In my Theological Origins of Modernity I argued that what we see as secularization in the West is in fact the transference of what the medieval world imagined to be divine attributes from God to nature and human beings. This process was not an abandonment but the concealment of Christian theology at the foundation of modernity and that modernity in this sense inherited many of the problems that had beset late medieval thought in reconciling a deterministic view of creation with free will. That project began with an examination of the Realist-nominalist debate, then turned to an examination of the ideal of individuality in Petrarch and humanism, the reaction against humanism in Luther and his debate with Erasmus over the freedom of the will. I then discussed the way in which this debate was replayed in the debate between Descartes and Hobbes and concluded with a discussion of the way in which this reappeared in the French Revolution and the thought of nineteenth century Europe and particularly Germany. My current book project is a sequel to Theological Origins that begins with Erasmus, then examines the development of Antitrinitarianism, the thought of the Dutch Remonstrants and particularly James Arminius and Grotius. The fourth chapter will turn to an examination of the impact of both the Antitrinitarians and the Remonstrants on Locke and his notion of liberalism. The final chapter then examines The Declaration of Independence, focusing on its chief authors, Benjamin Franklin, John Adams, and Thomas Jefferson, who were all deeply influenced by their mutual friend, Joseph Priestly, the scientist and leading English Unitarian, and were themselves Antitrinitarians. In this way I hope to show that the supposed secular character of the American founding itself is underpinned by a particular Christian theology that is all the more powerful because it remains unseen.

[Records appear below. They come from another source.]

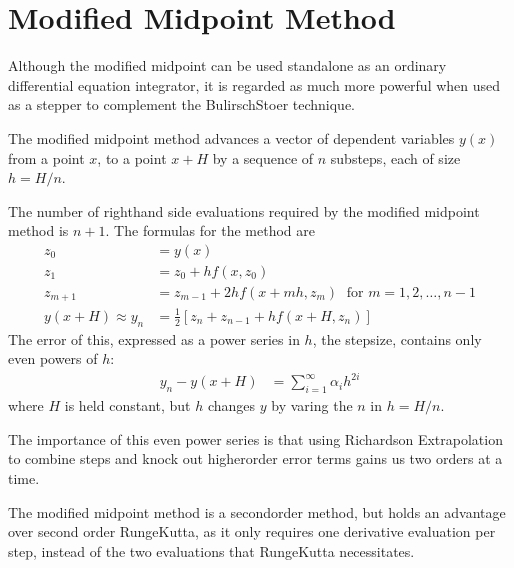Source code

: \documentclass[letterpaper,10pt,english]{sphinxmanual}
\begin{document}
\ignorespaces 

\section{Modified Midpoint Method}
\label{\detokenize{bulirschStoer:modified-midpoint-method}}\label{\detokenize{bulirschStoer:mmdetail}}\label{\detokenize{bulirschStoer:index-0}}\label{\detokenize{bulirschStoer::doc}}
\sphinxAtStartPar
Although the modified midpoint can be used standalone as an ordinary differential equation integrator, it is regarded as much more powerful when used as a stepper to complement the Bulirsch\sphinxhyphen{}Stoer technique.

\sphinxAtStartPar
The modified midpoint method advances a vector of dependent variables \(y(x)\) from a point \(x\), to a point \(x + H\) by a sequence of \(n\) substeps, each of size \(h=H/n\).

\sphinxAtStartPar
The number of right\sphinxhyphen{}hand side evaluations required by the modified midpoint method is \(n+1\).  The formulas for the method are
\begin{equation*}
\begin{split}z_0 &= y(x) \\
z_1 &= z_0 + h f(x, z_0) \\
z_{m+1} &= z_{m-1} + 2 h f(x + m h, z_m)\; \text{ for } m = 1, 2, \dots, n-1 \\
y(x+H) \approx y_n &= \frac{1}{2} \left[ z_n + z_{n-1} + h f(x + H, z_n) \right]\end{split}
\end{equation*}
\sphinxAtStartPar
The error of this, expressed as a power series in \(h\), the stepsize, contains only even powers of \(h\):
\begin{equation*}
\begin{split}y_n - y(x + H) &= \sum_{i=1}^{\infty} \alpha_i h^{2i}\end{split}
\end{equation*}
\sphinxAtStartPar
where \(H\) is held constant, but \(h\) changes \(y\) by varing the \(n\) in \(h = H/n\).

\sphinxAtStartPar
The importance of this even power series is that using Richardson Extrapolation to combine steps and knock out higher\sphinxhyphen{}order error terms gains us two orders at a time.

\sphinxAtStartPar
The modified midpoint method is a second\sphinxhyphen{}order method, but holds an advantage over second order Runge\sphinxhyphen{}Kutta, as it only requires one derivative evaluation per step, instead of the two evaluations that Runge\sphinxhyphen{}Kutta necessitates.
\end{document}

The Providential Modernity seminar brings together faculty and graduate students from several area universities on a monthly basis to discuss work in the areas of history, political theology, and comparative sociology from Antiquity to the present. A key goal of the seminar is to place scholars of religion into conversation with one another and address scholarly challenges emerging from the post-secular age. “Providential modernity” encompasses a variety of social and political hopes, as well as anxieties, about the promise of history, sometimes expressed in millenarianism and apocalypticism, at other times in peaceful theodicies. In modern times, secular surrogates for providentialism found expression in revolution, social change, and the transformation of knowledge — ideas that have been conceptualized from Hegel to Fukuyama in discussions of the End of History. Many put their “faith” in “providential modernity,” while others, in despair, denied that history had any meaning at all. At the core of our deliberations will be an effort to deepen our grasp of the ways in which religions, Western and Eastern, both converge and differ in their understanding of providentialism, and how scholars may respond to the powerful working of religion in the postmodern age.